$$\rightleftharpoonup{xx}$$
$$\longleftharp{xx}$$,
$$\longrightharp{xx}$$,
Para ilustrar a resolução dos dados gerados a partir de componentes isolados do olho, OCR e RLF foram medidos com três tipos de tecido (retina, EPR-esclera coroide e células do EPR) seguindo um protocolo comumente utilizado (teste de estresse mitocondrial10; Figura 10, Figura 11 e Figura 12). A quantidade de tecido utilizada para cada tecido é mostrada na Tabela 1. Os dados foram processados e grafados utilizando-se o software desenvolvido para o sistema fluídico. A preparação da retina e da EPR-coróide-esclera é relativamente simples e leva menos de 20 min para cada tipo de tecido. OCR foi constante durante o tempo em que os compostos teste foram injetados, indicando estabilidade na saúde e função do tecido e apoiando a validade do método (Figura 10).
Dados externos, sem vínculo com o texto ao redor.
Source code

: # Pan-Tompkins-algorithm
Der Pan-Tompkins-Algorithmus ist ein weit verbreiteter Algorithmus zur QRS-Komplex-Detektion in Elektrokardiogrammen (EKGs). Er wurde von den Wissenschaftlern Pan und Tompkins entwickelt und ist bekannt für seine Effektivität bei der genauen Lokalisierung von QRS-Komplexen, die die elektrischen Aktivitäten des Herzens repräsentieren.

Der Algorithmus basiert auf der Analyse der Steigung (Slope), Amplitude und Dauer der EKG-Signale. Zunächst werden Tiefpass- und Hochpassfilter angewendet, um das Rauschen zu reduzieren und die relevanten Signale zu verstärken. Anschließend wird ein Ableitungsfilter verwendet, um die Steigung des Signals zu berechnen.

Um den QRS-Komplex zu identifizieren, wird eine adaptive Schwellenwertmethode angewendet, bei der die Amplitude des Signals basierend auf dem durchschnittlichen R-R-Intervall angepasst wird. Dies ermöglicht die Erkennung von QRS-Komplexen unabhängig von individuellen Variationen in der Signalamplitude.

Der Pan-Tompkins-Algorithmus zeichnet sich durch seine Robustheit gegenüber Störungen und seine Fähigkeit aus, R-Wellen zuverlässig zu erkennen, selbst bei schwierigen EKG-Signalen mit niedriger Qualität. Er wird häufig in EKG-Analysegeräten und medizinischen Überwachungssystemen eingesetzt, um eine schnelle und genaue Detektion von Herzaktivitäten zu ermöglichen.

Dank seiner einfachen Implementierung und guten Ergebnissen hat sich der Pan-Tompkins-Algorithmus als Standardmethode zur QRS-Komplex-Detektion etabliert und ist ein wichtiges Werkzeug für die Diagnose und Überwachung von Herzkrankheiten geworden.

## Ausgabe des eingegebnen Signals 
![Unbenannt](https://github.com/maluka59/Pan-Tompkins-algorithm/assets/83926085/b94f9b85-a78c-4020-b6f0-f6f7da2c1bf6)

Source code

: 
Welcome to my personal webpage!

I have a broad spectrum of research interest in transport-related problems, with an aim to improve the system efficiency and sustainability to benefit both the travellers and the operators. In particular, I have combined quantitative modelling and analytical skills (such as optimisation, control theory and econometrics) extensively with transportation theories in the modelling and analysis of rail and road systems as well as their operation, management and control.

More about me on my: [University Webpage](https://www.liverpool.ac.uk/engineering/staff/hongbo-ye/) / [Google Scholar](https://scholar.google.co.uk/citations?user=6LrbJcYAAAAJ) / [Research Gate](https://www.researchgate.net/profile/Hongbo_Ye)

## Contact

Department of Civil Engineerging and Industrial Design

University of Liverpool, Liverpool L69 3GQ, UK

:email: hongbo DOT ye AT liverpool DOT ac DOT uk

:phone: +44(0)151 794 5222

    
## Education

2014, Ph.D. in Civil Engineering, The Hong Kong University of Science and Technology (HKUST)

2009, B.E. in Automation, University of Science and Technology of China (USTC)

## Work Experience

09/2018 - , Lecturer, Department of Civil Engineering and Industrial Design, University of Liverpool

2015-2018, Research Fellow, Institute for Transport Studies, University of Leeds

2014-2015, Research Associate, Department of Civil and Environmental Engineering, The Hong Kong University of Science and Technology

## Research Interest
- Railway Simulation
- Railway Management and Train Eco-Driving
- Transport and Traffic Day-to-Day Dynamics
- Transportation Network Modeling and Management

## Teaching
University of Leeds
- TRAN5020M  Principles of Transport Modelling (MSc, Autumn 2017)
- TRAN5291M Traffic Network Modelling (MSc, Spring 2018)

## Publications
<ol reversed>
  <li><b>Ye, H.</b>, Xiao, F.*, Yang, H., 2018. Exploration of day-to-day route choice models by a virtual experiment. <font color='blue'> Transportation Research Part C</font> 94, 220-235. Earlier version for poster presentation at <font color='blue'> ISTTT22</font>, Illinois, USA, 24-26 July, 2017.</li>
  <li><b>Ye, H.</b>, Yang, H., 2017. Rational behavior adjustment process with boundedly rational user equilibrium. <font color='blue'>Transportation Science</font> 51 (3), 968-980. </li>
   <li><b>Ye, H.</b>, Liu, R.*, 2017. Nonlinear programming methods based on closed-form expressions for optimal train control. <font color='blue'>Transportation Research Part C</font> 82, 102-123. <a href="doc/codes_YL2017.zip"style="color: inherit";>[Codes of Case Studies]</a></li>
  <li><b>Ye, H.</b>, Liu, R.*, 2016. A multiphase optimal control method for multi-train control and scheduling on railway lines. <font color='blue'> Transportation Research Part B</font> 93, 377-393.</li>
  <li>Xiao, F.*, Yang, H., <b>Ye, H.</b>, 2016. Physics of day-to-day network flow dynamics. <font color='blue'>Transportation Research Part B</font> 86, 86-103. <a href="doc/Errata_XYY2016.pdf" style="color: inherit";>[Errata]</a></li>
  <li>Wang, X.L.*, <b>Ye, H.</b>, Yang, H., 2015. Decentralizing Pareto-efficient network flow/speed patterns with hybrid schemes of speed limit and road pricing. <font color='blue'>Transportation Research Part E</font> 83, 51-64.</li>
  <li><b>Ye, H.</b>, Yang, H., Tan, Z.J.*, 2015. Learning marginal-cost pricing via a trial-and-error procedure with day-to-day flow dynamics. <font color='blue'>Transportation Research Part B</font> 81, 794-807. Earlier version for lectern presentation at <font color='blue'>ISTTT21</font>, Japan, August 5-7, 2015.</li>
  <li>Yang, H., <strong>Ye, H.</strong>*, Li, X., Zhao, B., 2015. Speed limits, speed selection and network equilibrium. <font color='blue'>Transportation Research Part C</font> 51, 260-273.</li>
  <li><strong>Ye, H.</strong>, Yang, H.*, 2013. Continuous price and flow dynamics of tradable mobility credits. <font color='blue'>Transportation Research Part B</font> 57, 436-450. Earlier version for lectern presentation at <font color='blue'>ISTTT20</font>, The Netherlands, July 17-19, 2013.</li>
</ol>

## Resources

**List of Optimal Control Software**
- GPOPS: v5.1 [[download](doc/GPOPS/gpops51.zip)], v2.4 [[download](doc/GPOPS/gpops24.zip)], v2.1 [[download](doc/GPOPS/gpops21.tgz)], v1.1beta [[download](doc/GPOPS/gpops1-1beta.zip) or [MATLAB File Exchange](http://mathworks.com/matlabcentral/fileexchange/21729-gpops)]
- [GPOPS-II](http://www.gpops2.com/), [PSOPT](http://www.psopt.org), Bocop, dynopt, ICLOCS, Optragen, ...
Uma vez validado para cada tipo de tecido, não encontramos necessidade de executar controles onde nenhum composto de teste é injetado para cada experimento. Consistente com os dados obtidos usando métodos de perifusão mais convencionais 6,8,13, a OCR diminuiu na resposta à oligomicina e aumentou a OCR em resposta à FCCP. As alterações no RLF foram na direção oposta àquelas observadas para o OCR: a oligomicina aumentou o RLF, que então diminuiu (mas apenas ligeiramente) em resposta ao FCCP (Figura 11). Para comparar a significância estatística do efeito de cada composto de teste sequencial, foram realizados testes t (que são calculados automaticamente pelo software que acompanha o instrumento). Como o objetivo do trabalho foi descrever como realizar o método, o número de repetições carregadas nem sempre foi alto o suficiente para produzir significância estatística. Em geral, porém, quando o número de réplicas foi 3 ou mais, os efeitos do FCCP e da oligomicina sobre OCR e LPR foram significativos.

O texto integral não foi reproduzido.